Support Questions
Find answers, ask questions, and share your expertise
Announcements
Alert: Welcome to the Unified Cloudera Community. Former HCC members be sure to read and learn how to activate your account here.

As the memory is full in cluster (unwanted files deleted) , the name node is going to safe mode and nodes are going down after sometime of startup

Highlighted

As the memory is full in cluster (unwanted files deleted) , the name node is going to safe mode and nodes are going down after sometime of startup

New Contributor

help me out in solving this issue @Jay SenSharma

6 REPLIES 6

Re: As the memory is full in cluster (unwanted files deleted) , the name node is going to safe mode and nodes are going down after sometime of startup

Super Mentor

@kotesh banoth

Which files have you deleted?

What kind of errors do you see in the NameNode logs?

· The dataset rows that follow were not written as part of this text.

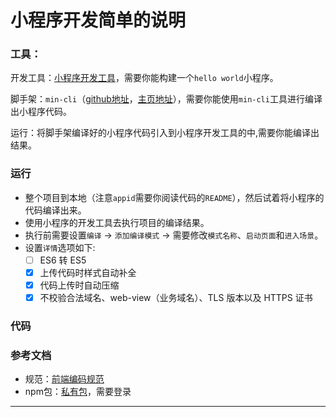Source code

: # 小程序开发简单的说明

### 工具：

  开发工具：[小程序开发工具][dev-tool]，需要你能构建一个`hello world`小程序。
  
  脚手架：`min-cli`（[github地址][min-cli-hub]，[主页地址][min-cli-page]），需要你能使用`min-cli`工具进行编译出小程序代码。

  运行：将脚手架编译好的小程序代码引入到小程序开发工具的中,需要你能编译出结果。

### 运行

  * 整个项目到本地（注意`appid`需要你阅读代码的`README`），然后试着将小程序的代码编译出来。    
  * 使用小程序的开发工具去执行项目的编译结果。    
  * 执行前需要设置`编译` -> `添加编译模式` -> 需要修改`模式名称`、`启动页面`和`进入场景`。    
  * 设置`详情`选项如下:        
  
    - [ ] ES6 转 ES5   
    - [x] 上传代码时样式自动补全
    - [x] 代码上传时自动压缩
    - [x] 不校验合法域名、web-view（业务域名）、TLS 版本以及 HTTPS 证书    

### 代码
  

### 参考文档

  * 规范：[前端编码规范][fe-rule]    
  * npm包：[私有包][npm-packages]，需要登录    


--------------------------------------------
[dev-tool]:https://developers.weixin.qq.com/miniprogram/dev/devtools/download.html '这是小程序开发工具的链接'
[min-cli-hub]:https://github.com/meili/min-cli '你可以访问到min-cli的gihub仓库'
[min-cli-page]:https://meili.github.io/min/ '你可以看到min-cli的github主页'
[mobx-doc-cn]:http://cn.mobx.js.org/intro/overview.html# 'mobx的中文介绍'
[fe-rule]:https://shimo.im/doc/mRxKZ6X0ReMFNcxm '公司内部要求的前端编码规范'
[npm-packages]:https://tnt.kezaihui.com/ '用到的私有npm包'
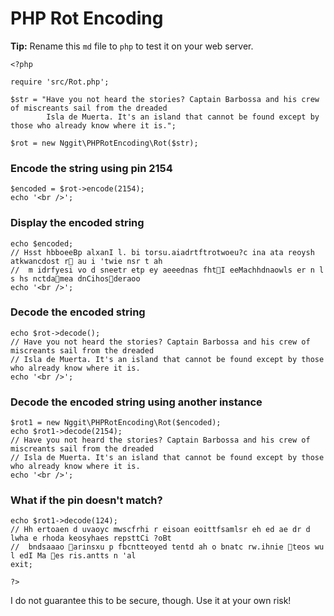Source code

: <!-- <?php /* -->
# PHP Rot Encoding
**Tip:** Rename this `md` file to `php` to test it on your web server.
<!-- */ ?> -->

    <?php

    require 'src/Rot.php';

    $str = "Have you not heard the stories? Captain Barbossa and his crew of miscreants sail from the dreaded
            Isla de Muerta. It's an island that cannot be found except by those who already know where it is.";

    $rot = new Nggit\PHPRotEncoding\Rot($str);

### Encode the string using pin 2154
    $encoded = $rot->encode(2154);
    echo '<br />';

### Display the encoded string
    echo $encoded;
    // Hsst hbboeeBp alxanI l. bi torsu.aiadrtftrotwoeu?c ina ata reoysh atkwancdost r au i 'twie nsr t ah
    //  m idrfyesi vo d sneetr etp ey aeeednas fhtI eeMachhdnaowls er n l s hs nctdamea dnCihosderaoo
    echo '<br />';

### Decode the encoded string
    echo $rot->decode();
    // Have you not heard the stories? Captain Barbossa and his crew of miscreants sail from the dreaded
    // Isla de Muerta. It's an island that cannot be found except by those who already know where it is.
    echo '<br />';

### Decode the encoded string using another instance
    $rot1 = new Nggit\PHPRotEncoding\Rot($encoded);
    echo $rot1->decode(2154);
    // Have you not heard the stories? Captain Barbossa and his crew of miscreants sail from the dreaded
    // Isla de Muerta. It's an island that cannot be found except by those who already know where it is.
    echo '<br />';

### What if the pin doesn't match?
    echo $rot1->decode(124);
    // Hh ertoaen d uvaoyc mwscfrhi r eisoan eoittfsamlsr eh ed ae dr d lwha e rhoda keosyhaes repsttCi ?oBt
    //  bndsaaao arinsxu p fbcntteoyed tentd ah o bnatc rw.ihnie teos wu l edI Ma es ris.antts n 'al
    exit;

    ?>

I do not guarantee this to be secure, though. Use it at your own risk!

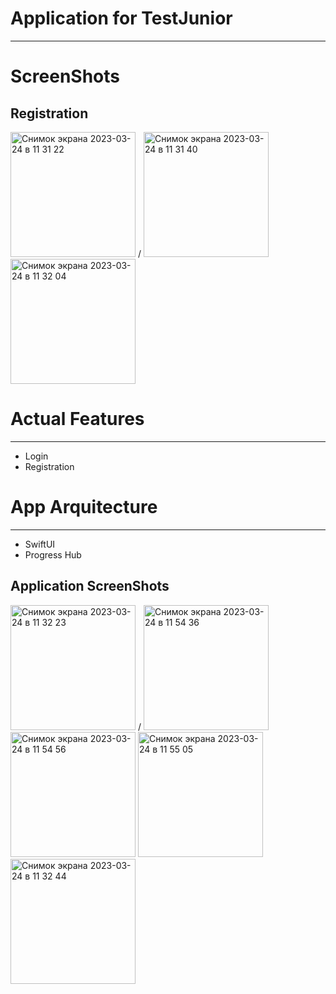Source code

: 
# Application for TestJunior
____
# ScreenShots
## Registration
<img width="200" alt="Снимок экрана 2023-03-24 в 11 31 22" src="https://user-images.githubusercontent.com/95250432/227467427-b6ef5297-2018-4bed-92f7-a3383a58a748.png"> /
<img width="200" alt="Снимок экрана 2023-03-24 в 11 31 40" src="https://user-images.githubusercontent.com/95250432/227468503-2858920f-800a-4ea6-8394-3eb341802b5c.png">
<img width="200" alt="Снимок экрана 2023-03-24 в 11 32 04" src="https://user-images.githubusercontent.com/95250432/227468755-93a75f53-06ca-4809-8af4-9ae22b1cf794.png">


# Actual Features
____
+ Login
+ Registration

# App Arquitecture
____

+ SwiftUI
+ Progress Hub

## Application ScreenShots
<img width="200" alt="Снимок экрана 2023-03-24 в 11 32 23" src="https://user-images.githubusercontent.com/95250432/227468332-8624fc7f-adef-4f33-87d9-da2d07db0bf1.png"> /
<img width="200" alt="Снимок экрана 2023-03-24 в 11 54 36" src="https://user-images.githubusercontent.com/95250432/227471792-faa75efc-7ae9-418a-bbed-c4f6c05be96c.png">
<img width="200" alt="Снимок экрана 2023-03-24 в 11 54 56" src="https://user-images.githubusercontent.com/95250432/227471878-8b8de920-3d9a-45b7-8e6a-91d1a882aa71.png">
<img width="200" alt="Снимок экрана 2023-03-24 в 11 55 05" src="https://user-images.githubusercontent.com/95250432/227471850-4ea332c3-0470-4e0b-a367-ff42d9f9358e.png">
<img width="200" alt="Снимок экрана 2023-03-24 в 11 32 44" src="https://user-images.githubusercontent.com/95250432/227468357-5f21157e-610d-4701-b773-844aefdcaa75.png">
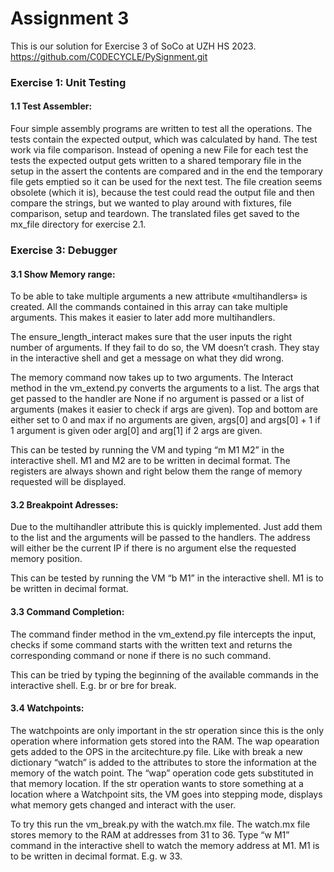 # Assignment 3

This is our solution for Exercise 3 of SoCo at UZH HS 2023.  
https://github.com/C0DECYCLE/PySignment.git

### Exercise 1: Unit Testing
#### 1.1 Test Assembler:
Four simple assembly programs are written to test all the operations. The tests contain the expected output, which was calculated by hand. The test work via file comparison.
Instead of opening a new File for each test the tests the expected output gets written to a shared temporary file in the setup in the assert the contents are compared and in the end the temporary file gets emptied so it can be used for the next test. 
The file creation seems obsolete (which it is), because the test could read the output file and then compare the strings, but we wanted to play around with fixtures, file comparison, setup and teardown.
The translated files get saved to the mx_file directory for exercise 2.1.

### Exercise 3: Debugger
#### 3.1 Show Memory range:
To be able to take multiple arguments a new attribute «multihandlers» is created. 
All the commands contained in this array can take multiple arguments. This makes it easier to later add more multihandlers.

The ensure_length_interact makes sure that the user inputs the right number of arguments. If they fail to do so, the VM doesn’t crash. 
They stay in the interactive shell and get a message on what they did wrong.

The memory command now takes up to two arguments. The Interact method in the vm_extend.py converts the arguments to a list. 
The args that get passed to the handler are None if no argument is passed or a list of arguments (makes it easier to check if args are given). 
Top and bottom are either set to 0 and max if no arguments are given, args[0] and args[0] + 1 if 1 argument is given oder arg[0] and arg[1] if  2 args are given.

This can be tested by running the VM and typing “m M1 M2” in the interactive shell. M1 and M2 are to be written in decimal format. 
The registers are always shown and right below them the range of memory requested will be displayed.

#### 3.2 Breakpoint Adresses:
Due to the multihandler attribute this is quickly implemented. 
Just add them to the list and the arguments will be passed to the handlers. 
The address will either be the current IP if there is no argument else the requested memory position. 

This can be tested by running the VM “b M1” in the interactive shell. M1 is to be written in decimal format. 

#### 3.3 Command Completion: 
The command finder method in the vm_extend.py file intercepts the input, checks if some command starts with the written text and returns the corresponding command or none if there is no such command.

This can be tried by typing the beginning of the available commands in the interactive shell. E.g. br or bre for break.

#### 3.4 Watchpoints:
The watchpoints are only important in the str operation since this is the only operation where information gets stored into the RAM. 
The wap opearation gets added to the OPS in the arcitechture.py file. Like with break a new dictionary “watch” is added to the attributes to store the information at the memory of the watch point. 
The “wap” operation code gets substituted in that memory location. If the str operation wants to store something at a location where a Watchpoint sits, the VM goes into stepping mode, displays what memory gets changed and interact with the user. 

To try this run the vm_break.py with the watch.mx file. The watch.mx file stores memory to the RAM at addresses from 31 to 36.
Type “w M1” command in the interactive shell to watch the memory address at M1. M1 is to be written in decimal format. E.g. w 33. 



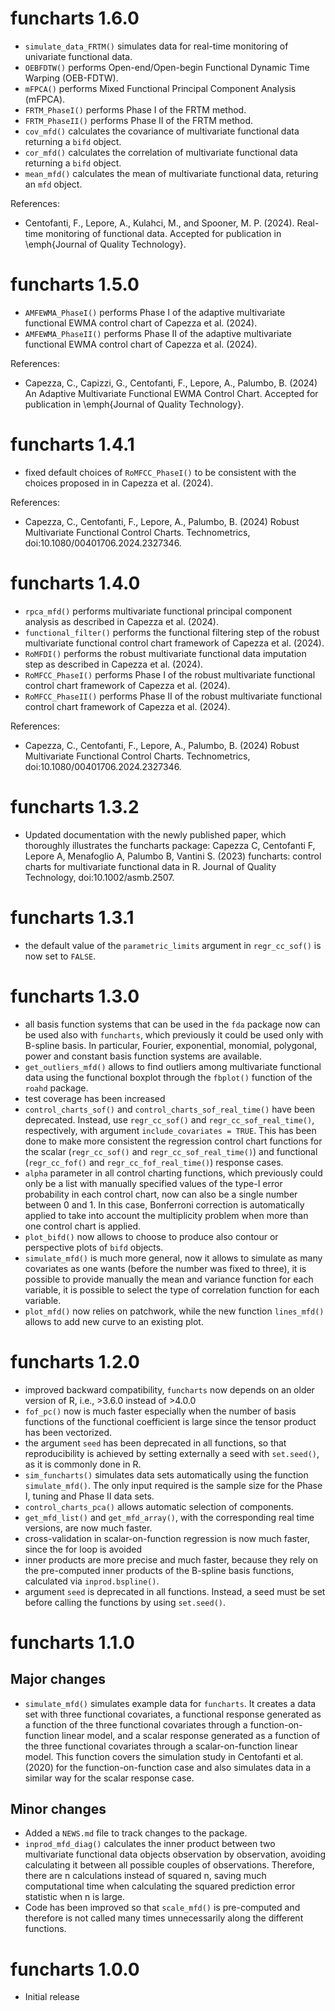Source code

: # funcharts 1.6.0


* `simulate_data_FRTM()` simulates data for real-time monitoring of univariate functional data.
* `OEBFDTW()` performs Open-end/Open-begin Functional Dynamic Time Warping (OEB-FDTW).
* `mFPCA()` performs Mixed Functional Principal Component Analysis (mFPCA).
* `FRTM_PhaseI()` performs Phase I of the FRTM method.
* `FRTM_PhaseII()` performs Phase II of the FRTM method.
* `cov_mfd()` calculates the covariance of multivariate functional data returning a `bifd` object.
* `cor_mfd()` calculates the correlation of multivariate functional data returning a `bifd` object.
* `mean_mfd()` calculates the mean of multivariate functional data, returing an `mfd` object.

References:

* Centofanti, F., Lepore, A., Kulahci, M., and Spooner, M. P. (2024).
  Real-time monitoring of functional data.
  Accepted for publication in \emph{Journal of Quality Technology}.

# funcharts 1.5.0

* `AMFEWMA_PhaseI()` performs Phase I of the adaptive multivariate functional EWMA control chart of Capezza et al. (2024).
* `AMFEWMA_PhaseII()` performs Phase II of the adaptive multivariate functional EWMA control chart of Capezza et al. (2024).

References:

* Capezza, C., Capizzi, G., Centofanti, F., Lepore, A., Palumbo, B. (2024)
An Adaptive Multivariate Functional EWMA Control Chart.
Accepted for publication in \emph{Journal of Quality Technology}.

# funcharts 1.4.1

* fixed default choices of `RoMFCC_PhaseI()` to be consistent with the choices proposed in in Capezza et al. (2024).

References:

* Capezza, C., Centofanti, F., Lepore, A., Palumbo, B. (2024) Robust Multivariate Functional Control Charts. Technometrics, doi:10.1080/00401706.2024.2327346.

# funcharts 1.4.0

* `rpca_mfd()` performs multivariate functional principal component analysis as described in Capezza et al. (2024).
* `functional_filter()` performs the functional filtering step of the robust multivariate functional control chart framework of Capezza et al. (2024).
* `RoMFDI()` performs the robust multivariate functional data imputation step as described in Capezza et al. (2024).
* `RoMFCC_PhaseI()` performs Phase I of the robust multivariate functional control chart framework of Capezza et al. (2024).
* `RoMFCC_PhaseII()` performs Phase II of the robust multivariate functional control chart framework of Capezza et al. (2024).

References:

* Capezza, C., Centofanti, F., Lepore, A., Palumbo, B. (2024) Robust Multivariate Functional Control Charts. Technometrics, doi:10.1080/00401706.2024.2327346.

# funcharts 1.3.2

* Updated documentation with the newly published paper, which thoroughly illustrates the funcharts package:
Capezza C, Centofanti F, Lepore A, Menafoglio A, Palumbo B, Vantini S. (2023) funcharts: control charts for multivariate functional data in R.
Journal of Quality Technology, doi:10.1002/asmb.2507.

# funcharts 1.3.1

* the default value of the `parametric_limits` argument in `regr_cc_sof()` is now set to `FALSE`.

# funcharts 1.3.0

* all basis function systems that can be used in the `fda` package now can be used also with `funcharts`, which previously it could be used only with B-spline basis.
In particular, Fourier, exponential, monomial, polygonal, power and constant basis function systems are available.
* `get_outliers_mfd()` allows to find outliers among multivariate functional data using the functional boxplot through the `fbplot()` function of the `roahd` package.
* test coverage has been increased
* `control_charts_sof()` and `control_charts_sof_real_time()` have been deprecated.
Instead, use `regr_cc_sof()` and `regr_cc_sof_real_time()`, respectively, with argument `include_covariates = TRUE`. 
This has been done to make more consistent the regression control chart functions for the scalar (`regr_cc_sof()` and `regr_cc_sof_real_time()`) and functional (`regr_cc_fof()` and `regr_cc_fof_real_time()`) response cases.
* `alpha` parameter in all control charting functions, which previously could only be a list with manually specified values of the type-I error probability in each control chart, now can also be a single number between 0 and 1. In this case, Bonferroni correction is automatically applied to take into account the multiplicity problem when more than one control chart is applied.
* `plot_bifd()` now allows to choose to produce also contour or perspective plots of `bifd` objects.
* `simulate_mfd()` is much more general, now it allows to simulate as many covariates as one wants (before the number was fixed to three), it is possible to provide manually the mean and variance function for each variable, it is possible to select the type of correlation function for each variable.
* `plot_mfd()` now relies on patchwork, while the new function `lines_mfd()` allows to add new curve to an existing plot.

# funcharts 1.2.0

* improved backward compatibility, `funcharts` now depends on an older version of R, i.e., >3.6.0 instead of >4.0.0
* `fof_pc()` now is much faster especially when the number of basis functions of the functional coefficient is large since the tensor product has been vectorized.
* the argument `seed` has been deprecated in all functions, so that reproducibility is achieved by setting externally a seed with `set.seed()`, as it is commonly done in R.
* `sim_funcharts()` simulates data sets automatically using the function `simulate_mfd()`. The only input required is the sample size for the Phase I, tuning and Phase II data sets.
* `control_charts_pca()` allows automatic selection of components.
* `get_mfd_list()` and `get_mfd_array()`, with the corresponding real time versions, are now much faster.
* cross-validation in scalar-on-function regression is now much faster, since the for loop is avoided
* inner products are more precise and much faster, because they rely on the pre-computed inner products of the B-spline basis functions, calculated via `inprod.bspline()`.
* argument `seed` is deprecated in all functions. Instead, a seed must be set before calling the functions by using `set.seed()`.

# funcharts 1.1.0

## Major changes

* `simulate_mfd()` simulates example data for `funcharts`. 
It creates a data set with three functional covariates, a functional response generated as a function of the three functional covariates through a function-on-function linear model, and a scalar response generated as a function of the three functional covariates through a scalar-on-function linear model. This function covers the simulation study in Centofanti et al. (2020) for the function-on-function case and also simulates data in a similar way for the scalar response case.

## Minor changes

* Added a `NEWS.md` file to track changes to the package.
* `inprod_mfd_diag()` calculates the inner product between two multivariate functional data objects observation by observation, avoiding calculating it between all possible couples of observations. Therefore, there are n calculations instead of squared n, saving much computational time when calculating the squared prediction error statistic when n is large.
* Code has been improved so that `scale_mfd()` is pre-computed and therefore is not called many times unnecessarily along the different functions.


# funcharts 1.0.0

* Initial release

What is the NameNode current Heap & Approximate number of files in HDFS?

Re: As the memory is full in cluster (unwanted files deleted) , the name node is going to safe mode and nodes are going down after sometime of startup

New Contributor

@Jay SenSharma

1) I have deleted the logs which are not related to hadoop.

2)issue-1.pngissue-2.png

/var/log/hadoop/hdfs/hadoop-hdfs-journalnode-chtcuxhd06.log

2017-06-08 14:51:48,351 WARN namenode.FSImage (EditLogFileInputStream.java:scanEditLog(359)) - Caught exception after scanning through 0 ops from /hadoop/hdfs/journal/Custer/current/edits_inprogress_0000000000007705179 while determining its valid length. Position was 1007616

/var/log/hadoop/hdfs/hadoop-hdfs-datanode-chtcuxhd06.log

2017-05-10 17:13:43,375 ERROR datanode.DataNode (DataXceiver.java:run(278)) - chtcuxhd06:50010:DataXceiver error processing REQUEST_SHORT_CIRCUIT_FDS operation src: unix:/var/lib/hadoop-hdfs/dn_socket dst: <local>

3)

root@chtcuxhd07 log]# df -h Filesystem Size Used Avail Use% Mounted on /dev/sda3 32G 31G 1.4G 96% / devtmpfs 16G 0 16G 0% /dev tmpfs 16G 84K 16G 1% /dev/shm tmpfs 16G 747M 15G 5% /run tmpfs 16G 0 16G 0% /sys/fs/cgroup /dev/sda1 485M 153M 332M 32% /boot tmpfs 3.2G 16K 3.2G 1% /run/user/42 tmpfs 3.2G 0 3.2G 0% /run/user/1001 tmpfs 3.2G 0 3.2G 0% /run/user/0 /dev/sdb1 1.2T 818G 383G 69% /data

Re: As the memory is full in cluster (unwanted files deleted) , the name node is going to safe mode and nodes are going down after sometime of startup

Super Mentor

@kotesh banoth

Looks like 'edits_inprogress_<CURRENT_TRANS_ID>' might be corrupted.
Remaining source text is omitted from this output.